The week kicked off with Ocean Avenue Elementary School, where each classroom disembarked the school bus with a bucket of maple sap in tow, and students were eager to share what they had learned and observed. At the “Maple Discovery” rotation led by Maine Audubon educators, Early Childhood Program Manager Molly Woodring began by asking them about “their” maple trees:
“Are their branches opposite or alternate?”
“What words would you use to describe the bark?”

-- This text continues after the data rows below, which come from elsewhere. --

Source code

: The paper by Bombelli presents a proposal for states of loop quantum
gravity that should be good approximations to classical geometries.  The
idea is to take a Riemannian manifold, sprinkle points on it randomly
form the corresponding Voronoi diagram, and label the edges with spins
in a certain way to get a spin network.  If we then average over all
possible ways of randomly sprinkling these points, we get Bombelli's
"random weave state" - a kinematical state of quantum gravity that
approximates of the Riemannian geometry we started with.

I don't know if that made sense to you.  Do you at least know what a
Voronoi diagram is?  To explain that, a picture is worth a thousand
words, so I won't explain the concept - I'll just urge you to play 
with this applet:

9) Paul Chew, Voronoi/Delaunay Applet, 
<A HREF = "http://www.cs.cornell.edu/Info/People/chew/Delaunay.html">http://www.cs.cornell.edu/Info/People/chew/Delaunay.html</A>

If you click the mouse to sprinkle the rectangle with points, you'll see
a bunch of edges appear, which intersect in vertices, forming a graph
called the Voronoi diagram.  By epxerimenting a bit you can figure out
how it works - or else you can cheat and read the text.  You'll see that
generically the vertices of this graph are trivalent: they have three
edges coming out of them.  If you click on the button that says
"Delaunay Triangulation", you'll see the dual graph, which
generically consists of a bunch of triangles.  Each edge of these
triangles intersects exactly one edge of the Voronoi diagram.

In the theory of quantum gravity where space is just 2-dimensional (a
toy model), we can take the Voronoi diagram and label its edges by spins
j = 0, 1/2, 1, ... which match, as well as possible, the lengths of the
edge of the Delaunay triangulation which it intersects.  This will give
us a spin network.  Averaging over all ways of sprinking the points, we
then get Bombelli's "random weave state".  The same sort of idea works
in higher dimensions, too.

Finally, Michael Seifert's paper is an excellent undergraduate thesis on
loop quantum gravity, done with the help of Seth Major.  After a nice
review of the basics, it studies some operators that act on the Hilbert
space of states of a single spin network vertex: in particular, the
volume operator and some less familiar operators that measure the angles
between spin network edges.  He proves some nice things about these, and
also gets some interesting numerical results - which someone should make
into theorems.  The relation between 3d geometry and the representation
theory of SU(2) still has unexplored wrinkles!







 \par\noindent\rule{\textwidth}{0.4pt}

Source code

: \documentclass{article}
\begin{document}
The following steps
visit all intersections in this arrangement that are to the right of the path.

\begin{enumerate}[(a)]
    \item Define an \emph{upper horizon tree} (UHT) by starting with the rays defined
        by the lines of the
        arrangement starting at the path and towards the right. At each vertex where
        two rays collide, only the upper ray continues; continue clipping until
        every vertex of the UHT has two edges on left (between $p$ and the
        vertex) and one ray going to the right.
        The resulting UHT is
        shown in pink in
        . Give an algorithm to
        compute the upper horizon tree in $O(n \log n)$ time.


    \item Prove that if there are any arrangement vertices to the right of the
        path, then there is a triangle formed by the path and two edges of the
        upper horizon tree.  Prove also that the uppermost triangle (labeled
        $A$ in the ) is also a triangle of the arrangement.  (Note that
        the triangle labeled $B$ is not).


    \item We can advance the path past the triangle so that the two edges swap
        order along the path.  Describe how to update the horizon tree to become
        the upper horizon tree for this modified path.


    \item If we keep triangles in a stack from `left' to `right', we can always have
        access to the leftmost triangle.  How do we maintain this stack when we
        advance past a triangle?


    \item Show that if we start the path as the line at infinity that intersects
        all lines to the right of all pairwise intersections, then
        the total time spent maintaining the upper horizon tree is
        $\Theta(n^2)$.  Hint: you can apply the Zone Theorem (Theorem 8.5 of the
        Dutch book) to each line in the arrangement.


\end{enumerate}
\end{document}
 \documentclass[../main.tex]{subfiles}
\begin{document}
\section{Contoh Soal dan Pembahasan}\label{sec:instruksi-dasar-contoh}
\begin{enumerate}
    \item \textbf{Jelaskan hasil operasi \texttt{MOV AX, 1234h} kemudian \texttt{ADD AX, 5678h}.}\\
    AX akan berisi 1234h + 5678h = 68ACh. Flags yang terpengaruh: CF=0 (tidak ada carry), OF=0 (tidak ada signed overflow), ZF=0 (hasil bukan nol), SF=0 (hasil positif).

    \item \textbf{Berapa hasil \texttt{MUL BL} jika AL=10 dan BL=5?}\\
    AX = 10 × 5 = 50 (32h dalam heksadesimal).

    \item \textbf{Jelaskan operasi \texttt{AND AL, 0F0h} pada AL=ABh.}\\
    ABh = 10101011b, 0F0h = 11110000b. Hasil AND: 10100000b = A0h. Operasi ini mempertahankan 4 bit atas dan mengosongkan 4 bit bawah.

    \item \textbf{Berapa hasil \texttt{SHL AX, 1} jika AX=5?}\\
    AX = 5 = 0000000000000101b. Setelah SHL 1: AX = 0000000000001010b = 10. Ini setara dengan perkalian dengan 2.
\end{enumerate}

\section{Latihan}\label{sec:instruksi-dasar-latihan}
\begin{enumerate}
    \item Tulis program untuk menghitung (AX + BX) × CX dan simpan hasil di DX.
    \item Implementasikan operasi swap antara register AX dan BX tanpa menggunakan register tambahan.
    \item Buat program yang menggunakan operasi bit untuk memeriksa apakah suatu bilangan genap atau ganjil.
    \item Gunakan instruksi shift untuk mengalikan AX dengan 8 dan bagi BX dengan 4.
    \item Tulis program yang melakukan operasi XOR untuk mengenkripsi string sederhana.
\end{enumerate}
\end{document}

“How big is the maple tree at your school?”
“Bigger than a hug!”
Sitting beneath a maple tree, she and other Maine Audubon educators went on to play a leaf identification game and use taxidermy to teach the students about the birds and wildlife that depend on maple trees for food and shelter, including Yellow-bellied Sapsuckers and Ruby-throated Hummingbirds that drink sap from holes created by the sapsuckers.
According to Portland Public Schools, “Students have learned about the Indigenous origins of maple sugaring and learned how to identify maple trees, as well as learning about the habitat they provide for animals. This unit aims to introduce students to the Indigenous values of gratitude and reciprocity, which are deeply embedded within a Wabanaki worldview. The visit is part of a larger initiative to integrate Wabanaki Studies into the district’s social studies curriculum, which is required by state law LD291. It also is part of a district-wide effort to ensure all students have fieldwork opportunities as part of their learning.”
During the Maple Thanksgiving fieldwork, students participated in four activity rotations. Along with the Maine Audubon station, Katie West, outdoor experiential learning coordinator for Portland Public School District, led students through a tactile experience making maple leaf ornaments with salt dough, and Brooke Teller, STEM Coordinator for Portland Public Schools, led a storytime station, reading Almost Time by Gary Schmidt and Elizabeth Stickney to the students.
But the sweetest part of the visit was surely the tour of the student-built PATHS Sugar House. High school students at PATHS collect sap on the campus and boil it down to create maple syrup, which is then used in the school’s culinary program. The kindergarteners watched a demonstration at the Sugar House and each got an ice cream cone with maple syrup poured on top.
“We get to have ice cream before lunch?” one student asked. “This is lunch!” responded another. The ice cream was a treat gone in an instant, but students’ relationship with and gratitude toward the maple trees seemed destined to stay with them for much longer.